BaFin plans to prohibit the retail distribution of certificates linked to creditworthiness risks of reference entities. "Structured products linked to credit risks can be a useful investment alternative for institutional investors, but we do not believe they belong in the hands of retail clients," said Chief Executive Director Elisabeth Roegele, explaining the supervisory authority's move. "We are aware that we will pose challenges to the certificates industry with this step," said Roegele. "But precisely because the certificates market here in Germany is of great significance and its reputation and credibility are of central importance, we have to intervene with individual products". BaFin had significant investor protection concerns about credit-linked notes, particularly in view of the high degree of complexity of the products, she added. With credit-linked notes, the interest and repayment of the money invested depend on the credit risks of reference entities. Of particular relevance is whether a credit event relating to the underlying reference liability will occur – something which retail clients are not generally able to assess. They cannot tell how great the probability of repayment of the investment amount is and whether the assumption of credit risk is adequately compensated for by the level of interest promised. BaFin further views as problematic the risk of a conflict of interest inherent in the product structure. Issuers are, on the one hand, producers of the credit-linked notes which are sold to retail clients and, on the other, they also maintain business relationships with the companies whose creditworthiness risks underlay their products and they may act as lenders themselves. The standard contractual terms for credit-linked notes give issuers considerable leeway in this context. Moreover, the German product name is misleading and gives rise to investor protection concerns. Despite what the German name may suggest, credit-linked notes (Bonitätsanleihen) are not bonds (Anleihen) in the traditional sense. In fact, subjected to economic scrutiny, the role of the investor is not that of a (bond) lender: rather, the investor takes on a role similar to that of a protection seller who assumes the risk of a credit event. This confusion of roles gives retail clients the false impression that the product is an interest-bearing security.
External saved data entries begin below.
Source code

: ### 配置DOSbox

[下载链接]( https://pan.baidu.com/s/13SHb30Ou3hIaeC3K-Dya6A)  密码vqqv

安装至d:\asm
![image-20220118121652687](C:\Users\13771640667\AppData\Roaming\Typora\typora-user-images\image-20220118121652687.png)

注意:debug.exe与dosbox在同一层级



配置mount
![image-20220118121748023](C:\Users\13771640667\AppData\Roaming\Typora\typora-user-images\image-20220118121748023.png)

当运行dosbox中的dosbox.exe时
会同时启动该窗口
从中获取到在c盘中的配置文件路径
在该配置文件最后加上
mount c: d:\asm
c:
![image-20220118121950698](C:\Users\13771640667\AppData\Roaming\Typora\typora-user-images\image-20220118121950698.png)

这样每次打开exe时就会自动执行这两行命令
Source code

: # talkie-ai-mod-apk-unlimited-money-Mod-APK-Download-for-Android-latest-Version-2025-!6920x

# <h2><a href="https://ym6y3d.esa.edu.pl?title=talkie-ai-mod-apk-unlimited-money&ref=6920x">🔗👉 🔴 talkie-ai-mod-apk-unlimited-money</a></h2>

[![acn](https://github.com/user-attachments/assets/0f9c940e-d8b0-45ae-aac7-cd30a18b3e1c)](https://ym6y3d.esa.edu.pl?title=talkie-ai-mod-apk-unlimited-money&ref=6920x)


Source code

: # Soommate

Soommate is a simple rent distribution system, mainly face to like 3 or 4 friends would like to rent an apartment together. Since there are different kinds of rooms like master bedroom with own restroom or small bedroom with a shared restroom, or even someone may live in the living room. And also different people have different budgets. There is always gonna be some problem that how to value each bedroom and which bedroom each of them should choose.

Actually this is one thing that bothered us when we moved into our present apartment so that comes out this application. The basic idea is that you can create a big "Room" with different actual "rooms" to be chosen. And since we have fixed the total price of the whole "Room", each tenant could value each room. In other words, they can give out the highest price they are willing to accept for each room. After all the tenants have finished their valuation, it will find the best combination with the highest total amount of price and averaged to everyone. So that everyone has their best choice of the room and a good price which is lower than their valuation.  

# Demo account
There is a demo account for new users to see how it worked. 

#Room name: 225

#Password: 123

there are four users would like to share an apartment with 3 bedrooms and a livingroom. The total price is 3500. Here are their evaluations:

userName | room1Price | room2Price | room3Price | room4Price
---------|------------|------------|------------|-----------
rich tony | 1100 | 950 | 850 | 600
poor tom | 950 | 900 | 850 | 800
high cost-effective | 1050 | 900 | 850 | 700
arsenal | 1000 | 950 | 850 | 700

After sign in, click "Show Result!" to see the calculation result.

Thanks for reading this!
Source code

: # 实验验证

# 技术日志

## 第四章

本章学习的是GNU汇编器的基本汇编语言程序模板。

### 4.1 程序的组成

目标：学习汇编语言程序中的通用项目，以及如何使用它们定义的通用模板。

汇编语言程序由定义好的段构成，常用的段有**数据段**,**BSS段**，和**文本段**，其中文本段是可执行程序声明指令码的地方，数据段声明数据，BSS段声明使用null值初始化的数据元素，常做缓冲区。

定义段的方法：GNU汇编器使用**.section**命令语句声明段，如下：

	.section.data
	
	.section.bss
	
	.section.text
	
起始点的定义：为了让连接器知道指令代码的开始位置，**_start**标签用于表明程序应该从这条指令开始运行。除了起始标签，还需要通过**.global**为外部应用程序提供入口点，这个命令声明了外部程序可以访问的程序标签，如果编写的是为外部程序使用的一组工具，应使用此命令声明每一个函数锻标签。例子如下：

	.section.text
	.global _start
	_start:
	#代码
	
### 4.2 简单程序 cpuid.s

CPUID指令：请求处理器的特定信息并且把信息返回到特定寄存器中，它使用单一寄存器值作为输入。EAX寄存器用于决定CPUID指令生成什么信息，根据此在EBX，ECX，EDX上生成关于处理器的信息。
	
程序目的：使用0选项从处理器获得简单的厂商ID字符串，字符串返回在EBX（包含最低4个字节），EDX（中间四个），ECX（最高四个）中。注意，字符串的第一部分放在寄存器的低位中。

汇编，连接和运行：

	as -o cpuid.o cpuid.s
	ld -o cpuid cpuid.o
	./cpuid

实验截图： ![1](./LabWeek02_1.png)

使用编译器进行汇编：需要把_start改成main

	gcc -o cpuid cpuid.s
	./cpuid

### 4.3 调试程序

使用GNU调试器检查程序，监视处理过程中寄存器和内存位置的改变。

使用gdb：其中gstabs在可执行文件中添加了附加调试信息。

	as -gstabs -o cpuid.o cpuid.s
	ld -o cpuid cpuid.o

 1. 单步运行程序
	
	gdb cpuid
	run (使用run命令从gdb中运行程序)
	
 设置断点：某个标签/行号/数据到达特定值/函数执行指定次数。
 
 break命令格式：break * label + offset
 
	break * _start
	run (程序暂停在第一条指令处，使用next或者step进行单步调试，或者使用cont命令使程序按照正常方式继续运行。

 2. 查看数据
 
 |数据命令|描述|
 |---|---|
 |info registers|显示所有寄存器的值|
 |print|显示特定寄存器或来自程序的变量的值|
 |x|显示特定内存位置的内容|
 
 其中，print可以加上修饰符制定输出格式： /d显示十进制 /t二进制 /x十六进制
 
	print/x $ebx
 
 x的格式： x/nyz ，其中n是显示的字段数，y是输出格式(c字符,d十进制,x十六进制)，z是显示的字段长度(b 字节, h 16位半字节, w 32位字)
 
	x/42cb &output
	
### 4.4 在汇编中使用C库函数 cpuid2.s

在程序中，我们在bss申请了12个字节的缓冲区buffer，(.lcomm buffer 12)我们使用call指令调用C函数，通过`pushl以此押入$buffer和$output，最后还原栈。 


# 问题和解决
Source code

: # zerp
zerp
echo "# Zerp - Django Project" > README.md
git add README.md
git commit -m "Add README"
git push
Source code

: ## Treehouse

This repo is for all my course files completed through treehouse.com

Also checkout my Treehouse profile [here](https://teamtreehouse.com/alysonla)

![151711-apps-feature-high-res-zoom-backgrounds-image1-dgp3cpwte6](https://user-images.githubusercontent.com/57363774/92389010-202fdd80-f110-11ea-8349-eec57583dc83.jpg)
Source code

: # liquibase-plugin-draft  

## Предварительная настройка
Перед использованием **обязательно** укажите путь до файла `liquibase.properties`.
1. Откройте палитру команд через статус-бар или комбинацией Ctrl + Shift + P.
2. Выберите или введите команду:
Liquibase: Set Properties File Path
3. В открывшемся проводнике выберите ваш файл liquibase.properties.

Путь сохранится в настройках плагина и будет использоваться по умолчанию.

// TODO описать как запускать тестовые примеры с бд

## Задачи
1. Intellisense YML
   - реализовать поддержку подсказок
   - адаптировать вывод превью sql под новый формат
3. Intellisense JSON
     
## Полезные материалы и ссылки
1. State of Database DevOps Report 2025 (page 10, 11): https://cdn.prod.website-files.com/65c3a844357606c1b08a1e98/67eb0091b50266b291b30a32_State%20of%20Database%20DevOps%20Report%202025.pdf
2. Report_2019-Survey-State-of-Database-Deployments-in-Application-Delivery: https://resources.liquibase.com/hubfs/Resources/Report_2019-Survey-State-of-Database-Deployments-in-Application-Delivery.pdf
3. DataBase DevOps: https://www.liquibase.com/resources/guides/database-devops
In recent months, BaFin examined the extent to which credit-linked notes are being actively sold to retail clients and whether the risks involved are explained in sufficient detail to such clients. It found that issuers are producing credit-linked notes specifically for sale to retail clients. An assessment of advice documents showed that such clients generally do not receive an adequate explanation of how the products work.
With the prohibition, BaFin is making use of its product intervention power, introduced by the German Retail Investor Protection Act (Kleinanlegerschutzgesetz) in July 2015. Since then, BaFin has been able to restrict or prohibit the marketing, distribution or sale of certain financial products for reasons including investor protection (section 4b of the German Securities Trading Act (Wertpapierhandelsgesetz – WpHG)).